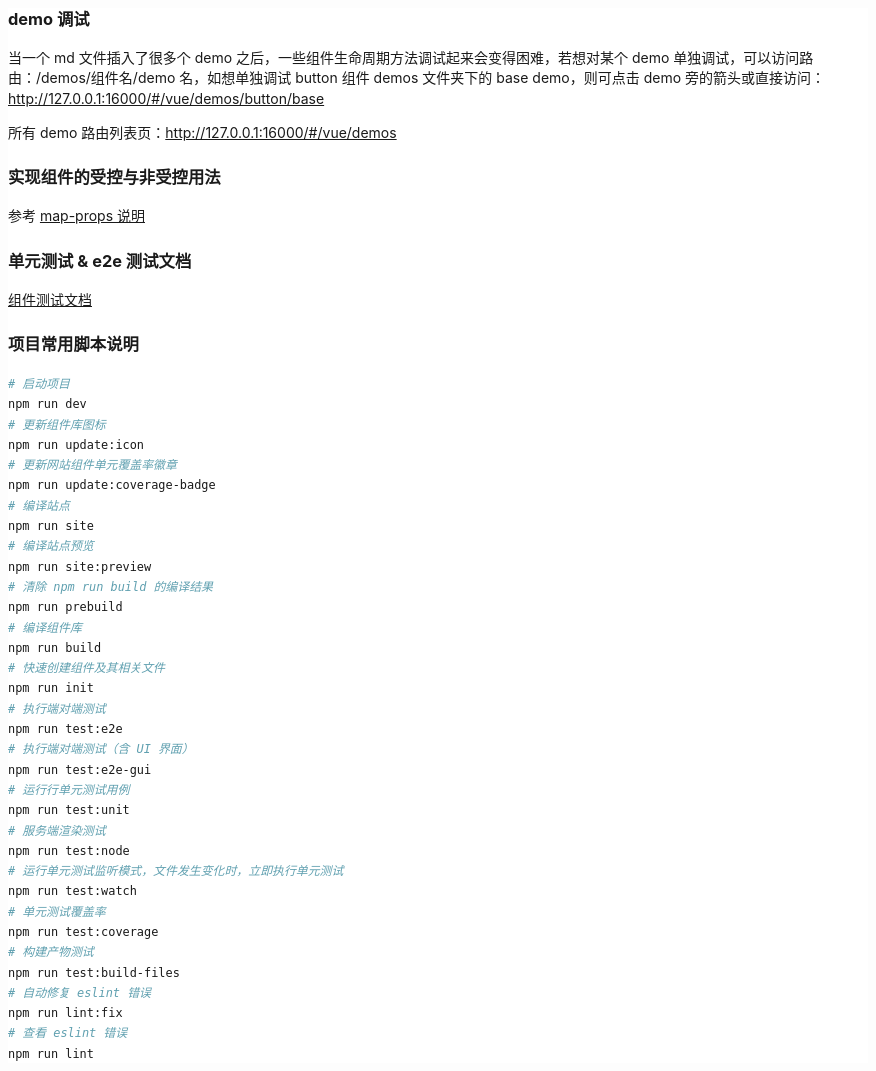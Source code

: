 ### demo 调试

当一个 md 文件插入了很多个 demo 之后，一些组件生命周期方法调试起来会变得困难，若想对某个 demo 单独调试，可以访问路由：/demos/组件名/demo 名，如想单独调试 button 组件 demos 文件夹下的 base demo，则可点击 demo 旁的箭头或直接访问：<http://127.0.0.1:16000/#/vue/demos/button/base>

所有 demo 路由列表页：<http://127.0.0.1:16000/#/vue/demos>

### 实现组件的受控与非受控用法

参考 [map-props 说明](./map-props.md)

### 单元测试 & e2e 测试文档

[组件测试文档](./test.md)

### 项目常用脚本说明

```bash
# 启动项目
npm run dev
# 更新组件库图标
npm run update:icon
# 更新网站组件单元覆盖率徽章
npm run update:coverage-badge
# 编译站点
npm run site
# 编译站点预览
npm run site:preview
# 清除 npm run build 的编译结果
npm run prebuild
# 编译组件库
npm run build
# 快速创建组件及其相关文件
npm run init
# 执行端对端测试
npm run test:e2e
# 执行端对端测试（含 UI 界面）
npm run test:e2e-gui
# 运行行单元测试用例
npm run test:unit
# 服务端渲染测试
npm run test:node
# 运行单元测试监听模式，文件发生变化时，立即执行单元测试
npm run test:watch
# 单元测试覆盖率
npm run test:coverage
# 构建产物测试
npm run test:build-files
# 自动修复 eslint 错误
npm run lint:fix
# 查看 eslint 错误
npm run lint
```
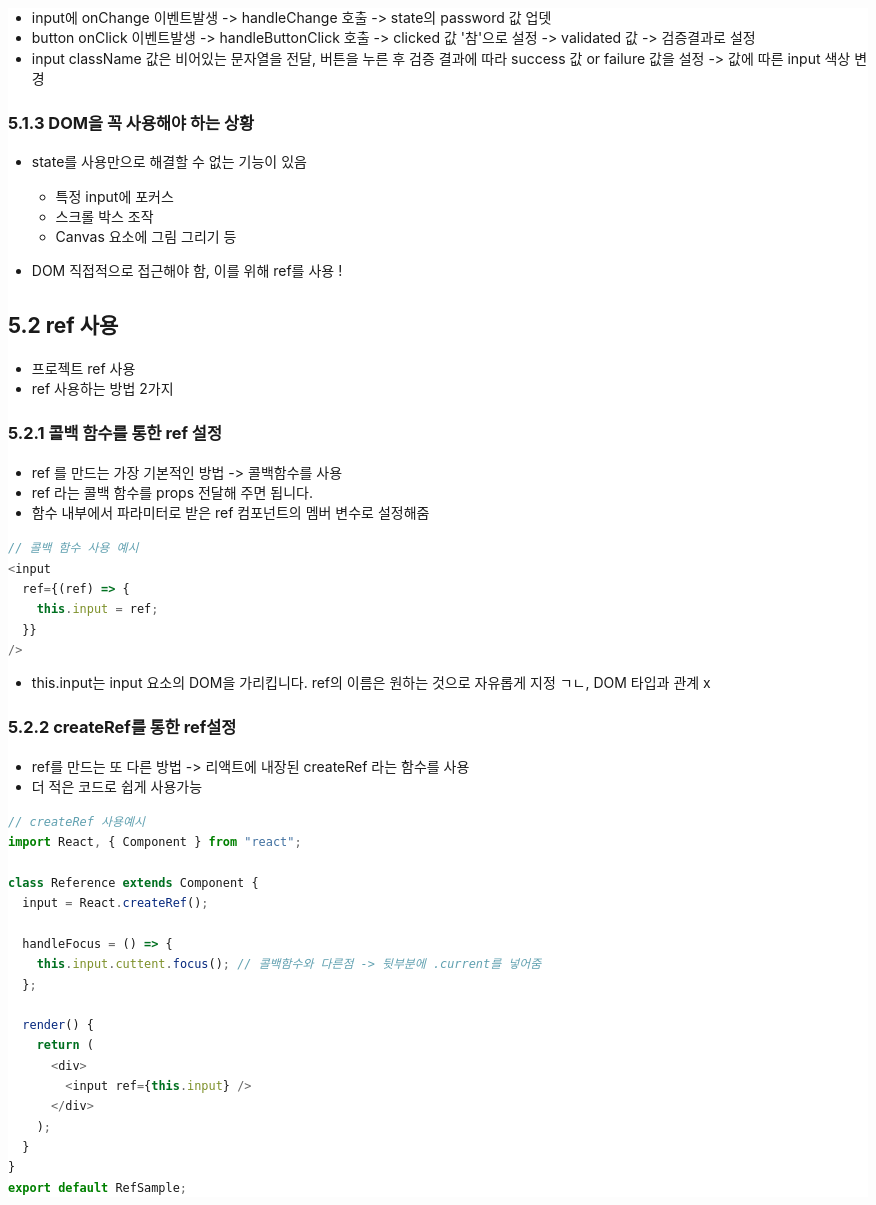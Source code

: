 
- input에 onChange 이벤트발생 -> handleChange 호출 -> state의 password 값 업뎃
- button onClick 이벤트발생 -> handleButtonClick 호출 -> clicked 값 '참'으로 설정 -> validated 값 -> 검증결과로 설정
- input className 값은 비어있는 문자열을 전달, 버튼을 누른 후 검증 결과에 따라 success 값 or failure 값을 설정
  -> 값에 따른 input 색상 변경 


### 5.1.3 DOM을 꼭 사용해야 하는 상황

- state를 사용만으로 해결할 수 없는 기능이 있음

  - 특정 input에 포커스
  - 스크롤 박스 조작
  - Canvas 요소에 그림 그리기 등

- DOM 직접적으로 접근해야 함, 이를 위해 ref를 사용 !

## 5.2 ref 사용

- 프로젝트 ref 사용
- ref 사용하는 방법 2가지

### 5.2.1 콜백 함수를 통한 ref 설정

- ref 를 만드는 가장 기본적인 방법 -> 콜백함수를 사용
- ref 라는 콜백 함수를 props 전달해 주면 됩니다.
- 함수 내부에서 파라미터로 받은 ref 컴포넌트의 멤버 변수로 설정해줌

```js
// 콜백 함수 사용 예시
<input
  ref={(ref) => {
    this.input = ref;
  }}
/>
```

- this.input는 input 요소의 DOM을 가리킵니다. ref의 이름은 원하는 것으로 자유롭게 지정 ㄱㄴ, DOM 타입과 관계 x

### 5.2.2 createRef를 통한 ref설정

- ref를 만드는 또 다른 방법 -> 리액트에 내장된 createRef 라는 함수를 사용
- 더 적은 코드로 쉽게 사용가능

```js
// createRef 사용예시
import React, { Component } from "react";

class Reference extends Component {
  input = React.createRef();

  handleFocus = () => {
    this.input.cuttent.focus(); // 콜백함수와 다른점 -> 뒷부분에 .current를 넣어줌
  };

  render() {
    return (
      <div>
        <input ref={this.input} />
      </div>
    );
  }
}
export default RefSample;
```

◆ ◆ ◆ ◆ ◆ ◆ ◆

**PROBLEM TO WORK ON**
Reproduce each record above by retyping it exactly; omit all images.

**FINISHED EXERCISE**
Source code

: ### demo 调试

当一个 md 文件插入了很多个 demo 之后，一些组件生命周期方法调试起来会变得困难，若想对某个 demo 单独调试，可以访问路由：/demos/组件名/demo 名，如想单独调试 button 组件 demos 文件夹下的 base demo，则可点击 demo 旁的箭头或直接访问：<http://127.0.0.1:16000/#/vue/demos/button/base>

所有 demo 路由列表页：<http://127.0.0.1:16000/#/vue/demos>

### 实现组件的受控与非受控用法

参考 [map-props 说明](./map-props.md)

### 单元测试 & e2e 测试文档

[组件测试文档](./test.md)

### 项目常用脚本说明

```bash
# 启动项目
npm run dev
# 更新组件库图标
npm run update:icon
# 更新网站组件单元覆盖率徽章
npm run update:coverage-badge
# 编译站点
npm run site
# 编译站点预览
npm run site:preview
# 清除 npm run build 的编译结果
npm run prebuild
# 编译组件库
npm run build
# 快速创建组件及其相关文件
npm run init
# 执行端对端测试
npm run test:e2e
# 执行端对端测试（含 UI 界面）
npm run test:e2e-gui
# 运行行单元测试用例
npm run test:unit
# 服务端渲染测试
npm run test:node
# 运行单元测试监听模式，文件发生变化时，立即执行单元测试
npm run test:watch
# 单元测试覆盖率
npm run test:coverage
# 构建产物测试
npm run test:build-files
# 自动修复 eslint 错误
npm run lint:fix
# 查看 eslint 错误
npm run lint
```
Source code

: 
- input에 onChange 이벤트발생 -> handleChange 호출 -> state의 password 값 업뎃
- button onClick 이벤트발생 -> handleButtonClick 호출 -> clicked 값 '참'으로 설정 -> validated 값 -> 검증결과로 설정
- input className 값은 비어있는 문자열을 전달, 버튼을 누른 후 검증 결과에 따라 success 값 or failure 값을 설정
  -> 값에 따른 input 색상 변경 


### 5.1.3 DOM을 꼭 사용해야 하는 상황

- state를 사용만으로 해결할 수 없는 기능이 있음

  - 특정 input에 포커스
  - 스크롤 박스 조작
  - Canvas 요소에 그림 그리기 등

- DOM 직접적으로 접근해야 함, 이를 위해 ref를 사용 !

## 5.2 ref 사용

- 프로젝트 ref 사용
- ref 사용하는 방법 2가지

### 5.2.1 콜백 함수를 통한 ref 설정

- ref 를 만드는 가장 기본적인 방법 -> 콜백함수를 사용
- ref 라는 콜백 함수를 props 전달해 주면 됩니다.
- 함수 내부에서 파라미터로 받은 ref 컴포넌트의 멤버 변수로 설정해줌

```js
// 콜백 함수 사용 예시
<input
  ref={(ref) => {
    this.input = ref;
  }}
/>
```

- this.input는 input 요소의 DOM을 가리킵니다. ref의 이름은 원하는 것으로 자유롭게 지정 ㄱㄴ, DOM 타입과 관계 x

### 5.2.2 createRef를 통한 ref설정

- ref를 만드는 또 다른 방법 -> 리액트에 내장된 createRef 라는 함수를 사용
- 더 적은 코드로 쉽게 사용가능

```js
// createRef 사용예시
import React, { Component } from "react";

class Reference extends Component {
  input = React.createRef();

  handleFocus = () => {
    this.input.cuttent.focus(); // 콜백함수와 다른점 -> 뒷부분에 .current를 넣어줌
  };

  render() {
    return (
      <div>
        <input ref={this.input} />
      </div>
    );
  }
}
export default RefSample;
```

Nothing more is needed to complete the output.